ONLamp.com    
 Published on ONLamp.com (http://www.onlamp.com/)
 See this if you're having trouble printing code examples


Linux Compatibility on BSD for the PPC Platform: Part 5

by Emmanuel Dreyfus
08/09/2001

Debugging the debugger

At various stages of Linux emulation debugging, the lack of a strong debugging tool such as gdb is a big issue. Getting native threads working with the Java Virtual Machine (JVM) is so tricky that it really requires a working gdb to understand what is going on. NetBSD's gdb is able to work on Linux processes, but it is not able to work with dynamic Linux programs, because it knows nothing about Linux's ld.so. Thus having Linux's gdb working is highly desirable. In this article, we will take a look at Linux emulation fixes needed to have a fully functional Linux gdb.

Spurious terminal hangup

The first issue we had with gdb was rather rude: gdb loaded successfully, displayed the credit lines, the prompt, and then it exited, taking the whole session down at the same time. When running Linux gdb in a telnet session, I was simply logged off.

Using ktrace(1) on gdb, we were able to discover that the reason was a hangup signal (SIGHUP) issued to gdb, and probably to all the processes in the process group operating on the terminal, because all were killed.

The question was: Where was this spurious signal coming from? The kernel trace showed no kill() system call from gdb, therefore gdb was not requesting the whole session to die. The decision to send the signal therefore had to be made in the kernel.

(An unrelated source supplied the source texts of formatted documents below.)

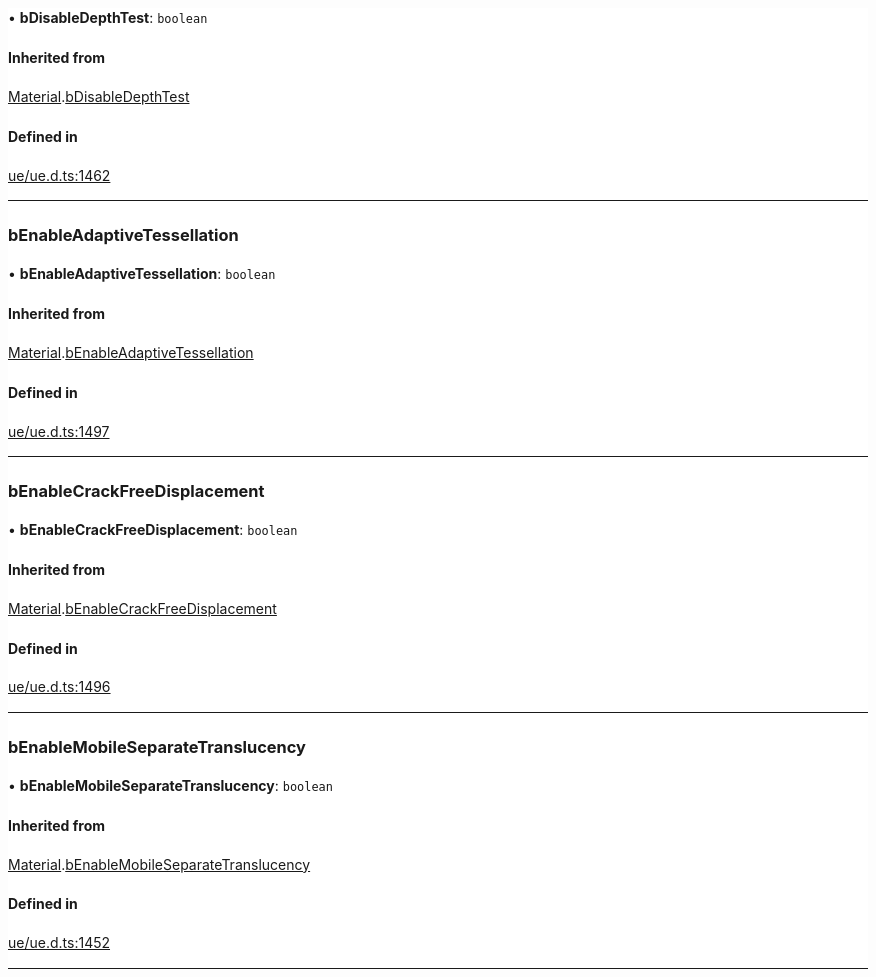 • **bDisableDepthTest**: `boolean`

#### Inherited from

[Material](ue_ue.Material.md).[bDisableDepthTest](ue_ue.Material.md#bdisabledepthtest)

#### Defined in

[ue/ue.d.ts:1462](https://github.com/YugMetaverse/yug_typings/blob/b7d9b19/ue/ue.d.ts#L1462)

___

### bEnableAdaptiveTessellation

• **bEnableAdaptiveTessellation**: `boolean`

#### Inherited from

[Material](ue_ue.Material.md).[bEnableAdaptiveTessellation](ue_ue.Material.md#benableadaptivetessellation)

#### Defined in

[ue/ue.d.ts:1497](https://github.com/YugMetaverse/yug_typings/blob/b7d9b19/ue/ue.d.ts#L1497)

___

### bEnableCrackFreeDisplacement

• **bEnableCrackFreeDisplacement**: `boolean`

#### Inherited from

[Material](ue_ue.Material.md).[bEnableCrackFreeDisplacement](ue_ue.Material.md#benablecrackfreedisplacement)

#### Defined in

[ue/ue.d.ts:1496](https://github.com/YugMetaverse/yug_typings/blob/b7d9b19/ue/ue.d.ts#L1496)

___

### bEnableMobileSeparateTranslucency

• **bEnableMobileSeparateTranslucency**: `boolean`

#### Inherited from

[Material](ue_ue.Material.md).[bEnableMobileSeparateTranslucency](ue_ue.Material.md#benablemobileseparatetranslucency)

#### Defined in

[ue/ue.d.ts:1452](https://github.com/YugMetaverse/yug_typings/blob/b7d9b19/ue/ue.d.ts#L1452)

___
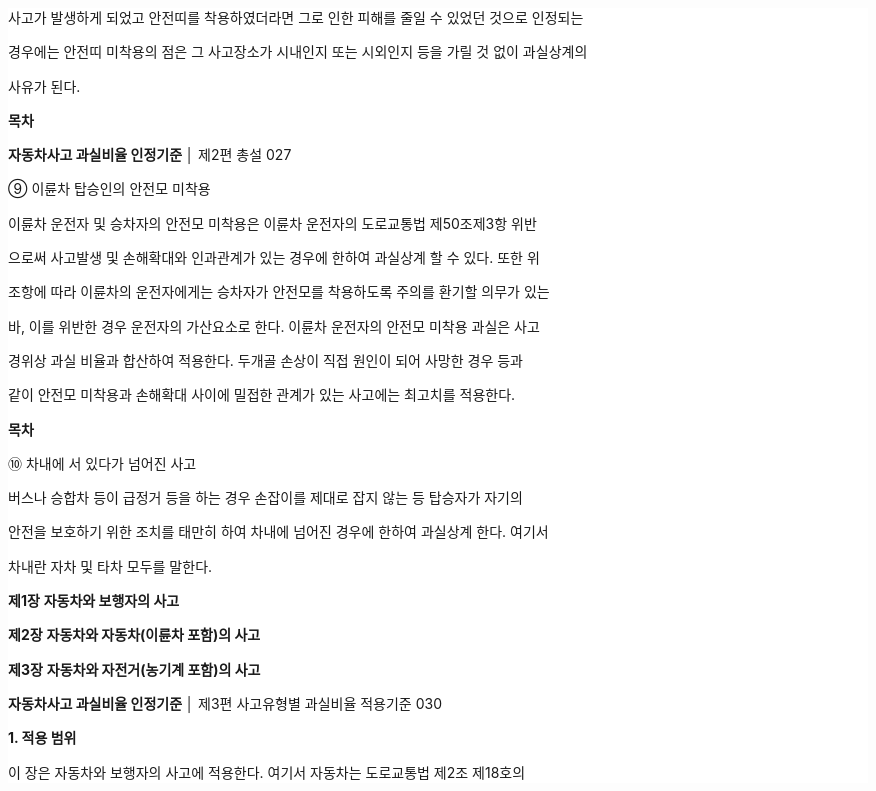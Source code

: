 사고가 발생하게 되었고 안전띠를 착용하였더라면 그로 인한 피해를 줄일 수 있었던 것으로 인정되는


경우에는 안전띠 미착용의 점은 그 사고장소가 시내인지 또는 시외인지 등을 가릴 것 없이 과실상계의


사유가 된다.



**목차**


**자동차사고 과실비율 인정기준 │** 제2편 총설 027


⑨ 이륜차 탑승인의 안전모 미착용


이륜차 운전자 및 승차자의 안전모 미착용은 이륜차 운전자의 도로교통법 제50조제3항 위반


으로써 사고발생 및 손해확대와 인과관계가 있는 경우에 한하여 과실상계 할 수 있다. 또한 위


조항에 따라 이륜차의 운전자에게는 승차자가 안전모를 착용하도록 주의를 환기할 의무가 있는


바, 이를 위반한 경우 운전자의 가산요소로 한다. 이륜차 운전자의 안전모 미착용 과실은 사고


경위상 과실 비율과 합산하여 적용한다. 두개골 손상이 직접 원인이 되어 사망한 경우 등과


같이 안전모 미착용과 손해확대 사이에 밀접한 관계가 있는 사고에는 최고치를 적용한다.



**목차**





⑩ 차내에 서 있다가 넘어진 사고


버스나 승합차 등이 급정거 등을 하는 경우 손잡이를 제대로 잡지 않는 등 탑승자가 자기의


안전을 보호하기 위한 조치를 태만히 하여 차내에 넘어진 경우에 한하여 과실상계 한다. 여기서


차내란 자차 및 타차 모두를 말한다.


**제1장** **자동차와 보행자의 사고**


**제2장** **자동차와 자동차(이륜차 포함)의 사고**


**제3장** **자동차와 자전거(농기계 포함)의 사고**


**자동차사고 과실비율 인정기준 │** 제3편 사고유형별 과실비율 적용기준 030


**1. 적용 범위**


이 장은 자동차와 보행자의 사고에 적용한다. 여기서 자동차는 도로교통법 제2조 제18호의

Getting a spurious SIGHUP is quite unusual. Most of the time, runaway processes get unexpected SIGSEGV or SIGBUS signals because they attempted to access invalid memory locations in their address spaces.

SIGHUP is rare enough, so we were able to locate where it was coming from in the kernel by using grep for SIGHUP in the kernel sources. There are basically four places in the NetBSD kernel where a hangup signal is sent to a process. These are

By adding a few printf commands before each of these locations in the kernel, it was possible to discover that the problem was coming from sys/kern/tty.c:ttioctl().

As its name suggests, ttioctl() is an ioctl method. By having a look to the kernel trace just before the SIGHUP is caught by gdb, we have a better idea of where the problem was coming from:

  1594 gdb      CALL  ioctl(0,TIOCGWINSZ,0x7fffe138)
  1594 gdb      RET   ioctl 0
  1594 gdb      CALL  ioctl(0,TIOCSWINSZ,0x7fffe138)
  1594 gdb      RET   ioctl 0
  1594 gdb      CALL  ioctl(0,TIOCGETA,0x7fffe028)
  1594 gdb      RET   ioctl 0
  1594 gdb      CALL  ioctl(0,TIOCSETAW,0x7fffe0e8)
  1594 gdb      RET   ioctl 0
  1594 gdb      CALL  rt_sigprocmask(0x2,0x101c29bc,0,0x8)
  1594 gdb      RET   rt_sigprocmask0
  1594 gdb      PSIG  SIGHUP caught handler=0x1003c9c4 mask=(20)
code=0x0SIGHUP SIG_DFL

Knowing that the problem is related to ioctl() calls, we wanted to have a deeper look to the four ioctl() calls that occur before the hangup signal. We started with the last one, the ioctl() TIOCSETAW command, which happened to be the ioctl() call leading to the spurious hangup signal generation. But first, let us introduce this ioctl() command.

Previously in this series

Linux Compatibility on BSD for the PPC Platform: Part 4 -- Emmanuel Dreyfus explains difficulties discovered in porting the Linux compatibility layer to run the Java Virtual Machine.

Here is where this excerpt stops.